The position of the foot can be improved with an operation. This would involve the positions of the bones being changed and the muscles and tendons being lengthened or moved to improve the balance around the foot and ankle.
This operation may be considered if your child’s ability to stand and walk is being affected by their foot position or they are having difficulty tolerating their splints.
Benefits of surgery include improving the shape of the feet to provide a stable base for standing and walking. The aim is to reduce pain and prevent potential pain and skin problems related to splints.
There are risks, as with any operation and the surgeons will go through these with you.
Your orthopaedic team will discuss the options and what is best for your child and family. You will have the opportunity to ask any questions you may have.
The operation to reconstruct the foot is done under a general anaesthetic where your child is asleep. After the operation children usually need to stay in hospital for 3 to 7 nights. The length of their stay in hospital will depend on how comfortable they are after the operation, if they have had one foot or both feet operated on and how they manage transferring out of bed.

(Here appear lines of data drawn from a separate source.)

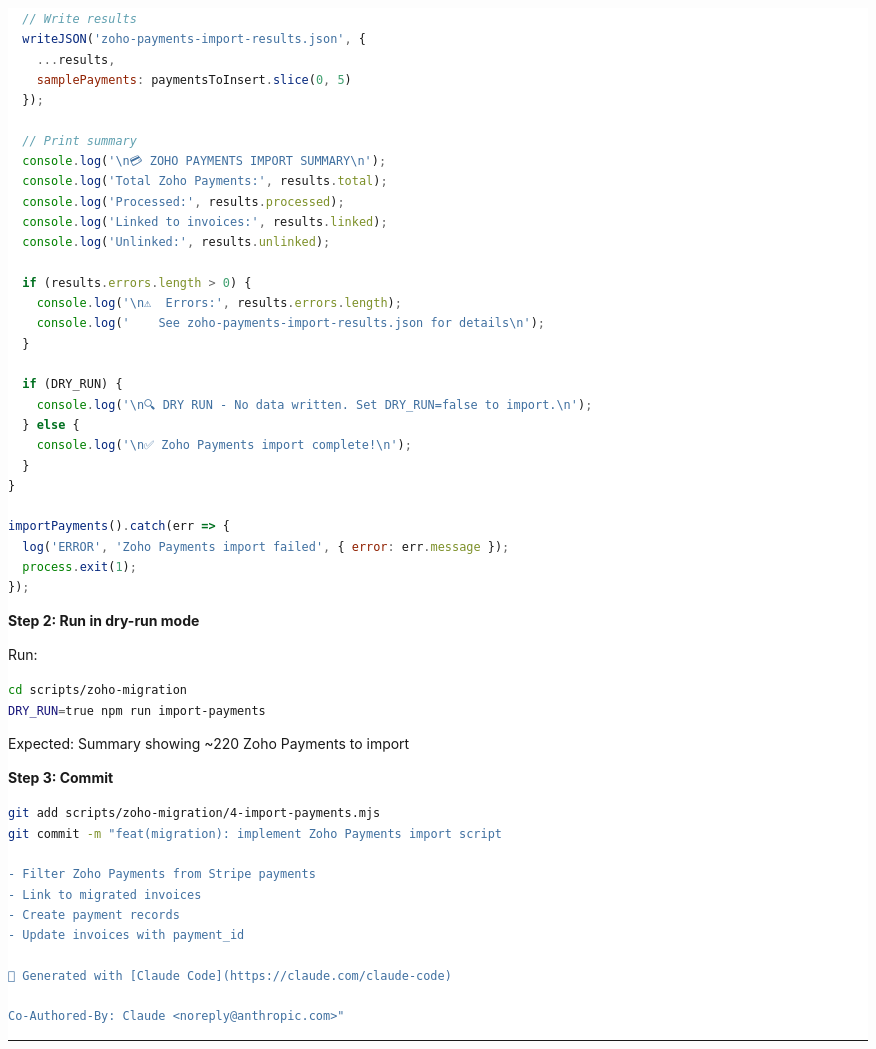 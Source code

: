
 ```javascript
  // Write results
  writeJSON('zoho-payments-import-results.json', {
    ...results,
    samplePayments: paymentsToInsert.slice(0, 5)
  });

  // Print summary
  console.log('\n💳 ZOHO PAYMENTS IMPORT SUMMARY\n');
  console.log('Total Zoho Payments:', results.total);
  console.log('Processed:', results.processed);
  console.log('Linked to invoices:', results.linked);
  console.log('Unlinked:', results.unlinked);

  if (results.errors.length > 0) {
    console.log('\n⚠️  Errors:', results.errors.length);
    console.log('    See zoho-payments-import-results.json for details\n');
  }

  if (DRY_RUN) {
    console.log('\n🔍 DRY RUN - No data written. Set DRY_RUN=false to import.\n');
  } else {
    console.log('\n✅ Zoho Payments import complete!\n');
  }
}

importPayments().catch(err => {
  log('ERROR', 'Zoho Payments import failed', { error: err.message });
  process.exit(1);
});
```

**Step 2: Run in dry-run mode**

Run:
```bash
cd scripts/zoho-migration
DRY_RUN=true npm run import-payments
```

Expected: Summary showing ~220 Zoho Payments to import

**Step 3: Commit**

```bash
git add scripts/zoho-migration/4-import-payments.mjs
git commit -m "feat(migration): implement Zoho Payments import script

- Filter Zoho Payments from Stripe payments
- Link to migrated invoices
- Create payment records
- Update invoices with payment_id

🤖 Generated with [Claude Code](https://claude.com/claude-code)

Co-Authored-By: Claude <noreply@anthropic.com>"
```

---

The operation to reconstruct the foot involves the surgeon making multiple cuts around the foot and lower leg. Through these cuts changes to the position of the bones of the foot and balancing of the muscles and tendons are made. Screws may be used to hold the foot in the new position or sometimes a bone graft is needed to help the bones heal in their new position. This involves taking a small sample of bone from the top of the pelvis and placing it in the foot. Exactly what your child’s surgeon does will depend on your child’s specific needs. Your child will have a cast put on their foot at the end of the operation to support and protect the foot.

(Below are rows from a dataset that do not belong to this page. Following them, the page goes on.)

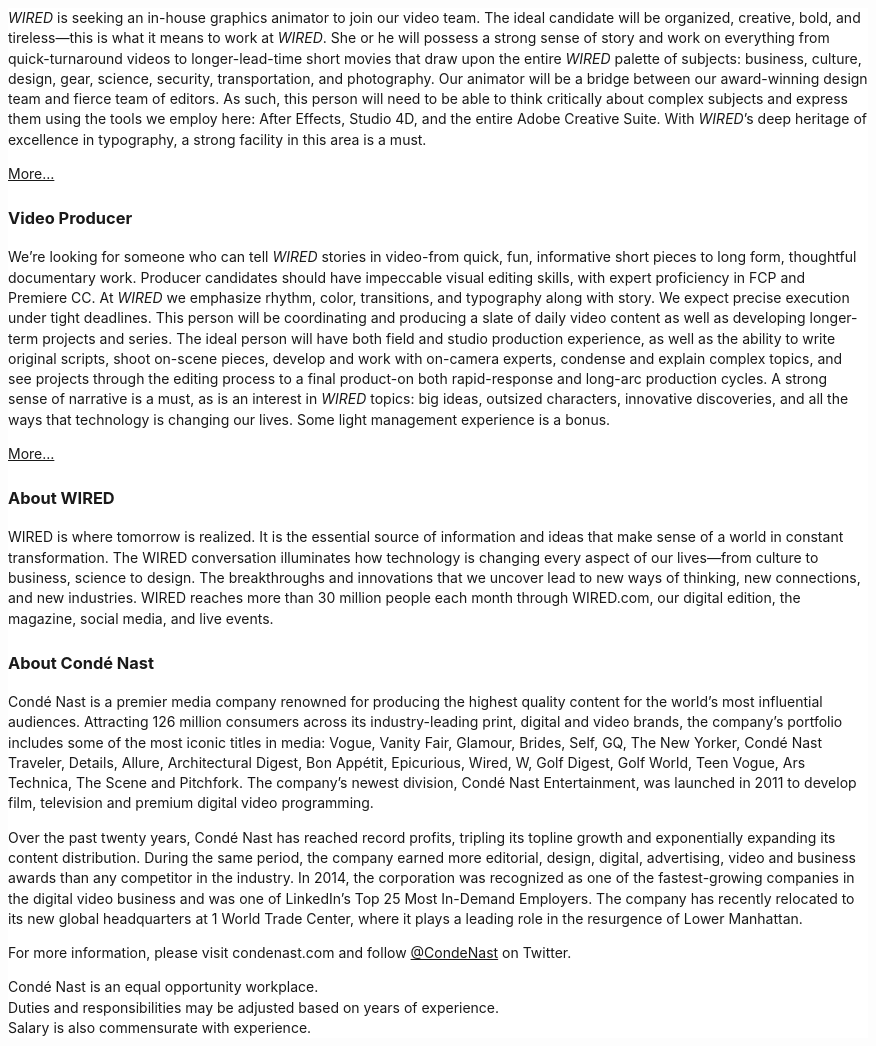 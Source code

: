 <p><em>WIRED </em>is seeking an in-house graphics animator to join our video team. The ideal candidate will be organized, creative, bold, and tireless—this is what it means to work at <em>WIRED</em>. She or he will possess a strong sense of story and work on everything from quick-turnaround videos to longer-lead-time short movies that draw upon the entire <em>WIRED</em> palette of subjects: business, culture, design, gear, science, security, transportation, and photography. Our animator will be a bridge between our award-winning design team and fierce team of editors. As such, this person will need to be able to think critically about complex subjects and express them using the tools we employ here: After Effects, Studio 4D, and the entire Adobe Creative Suite. With <em>WIRED</em>’s deep heritage of excellence in typography, a strong facility in this area is a must.</p>
<p><a href="http://condenast.avature.net/careers/JobDetail/San-Francisco-Video-Animator/6566" target="_blank">More…</a></p>
<h3>Video Producer</h3>
<p>We’re looking for someone who can tell <em>WIRED</em> stories in video-from quick, fun, informative short pieces to long form, thoughtful documentary work. Producer candidates should have impeccable visual editing skills, with expert proficiency in FCP and Premiere CC. At <em>WIRED</em> we emphasize rhythm, color, transitions, and typography along with story. We expect precise execution under tight deadlines. This person will be coordinating and producing a slate of daily video content as well as developing longer-term projects and series. The ideal person will have both field and studio production experience, as well as the ability to write original scripts, shoot on-scene pieces, develop and work with on-camera experts, condense and explain complex topics, and see projects through the editing process to a final product-on both rapid-response and long-arc production cycles. A strong sense of narrative is a must, as is an interest in <em>WIRED</em> topics: big ideas, outsized characters, innovative discoveries, and all the ways that technology is changing our lives. Some light management experience is a bonus.</p>
<p><a href="http://condenast.avature.net/careers/JobDetail/San-Francisco-Video-Producer-Wired/6565" target="_blank">More…</a></p>
<h3>About WIRED</h3>
<p>WIRED is where tomorrow is realized. It is the essential source of information and ideas that make sense of a world in constant transformation. The WIRED conversation illuminates how technology is changing every aspect of our lives—from culture to business, science to design. The breakthroughs and innovations that we uncover lead to new ways of thinking, new connections, and new industries. WIRED reaches more than 30 million people each month through WIRED.com, our digital edition, the magazine, social media, and live events.</p>
<h3>About Condé Nast</h3>
<p>Condé Nast is a premier media company renowned for producing the highest quality content for the world’s most influential audiences. Attracting 126 million consumers across its industry-leading print, digital and video brands, the company’s portfolio includes some of the most iconic titles in media: Vogue, Vanity Fair, Glamour, Brides, Self, GQ, The New Yorker, Condé Nast Traveler, Details, Allure, Architectural Digest, Bon Appétit, Epicurious, Wired, W, Golf Digest, Golf World, Teen Vogue, Ars Technica, The Scene and Pitchfork. The company’s newest division, Condé Nast Entertainment, was launched in 2011 to develop film, television and premium digital video programming.</p>
<p>Over the past twenty years, Condé Nast has reached record profits, tripling its topline growth and exponentially expanding its content distribution. During the same period, the company earned more editorial, design, digital, advertising, video and business awards than any competitor in the industry. In 2014, the corporation was recognized as one of the fastest-growing companies in the digital video business and was one of LinkedIn’s Top 25 Most In-Demand Employers. The company has recently relocated to its new global headquarters at 1 World Trade Center, where it plays a leading role in the resurgence of Lower Manhattan.</p>
<p>For more information, please visit condenast.com and follow <a href="https://twitter.com/condenast" target="_blank">@CondeNast</a> on Twitter.</p>
<p>Condé Nast is an equal opportunity workplace.<br/>Duties and responsibilities may be adjusted based on years of experience.<br/>Salary is also commensurate with experience.</p>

Children may have some pain and experience muscle spasms after the operation. If that is the case your child will be given medication to help control this.
After this surgery it is important for the bones and muscle to heal in their new position. The therapy team will see your child on the ward after their operation. They will go through exercises, positive positions and things you can do to help your child get the most from their surgery. After the operation exercises will need to be carried out a minimum of 3 times a day. Your local physiotherapist will guide your child’s rehab journey however it is your responsibility to ensure they complete the necessary exercises. The therapy team at the hospital will speak to your child’s local physiotherapist requesting they see them after discharge and will pass on any important information.
Your child will have a cast put on at the end of the operation to maintain a positive position. The cast will be from their toes to just below their knee. The cast must be kept dry at all time.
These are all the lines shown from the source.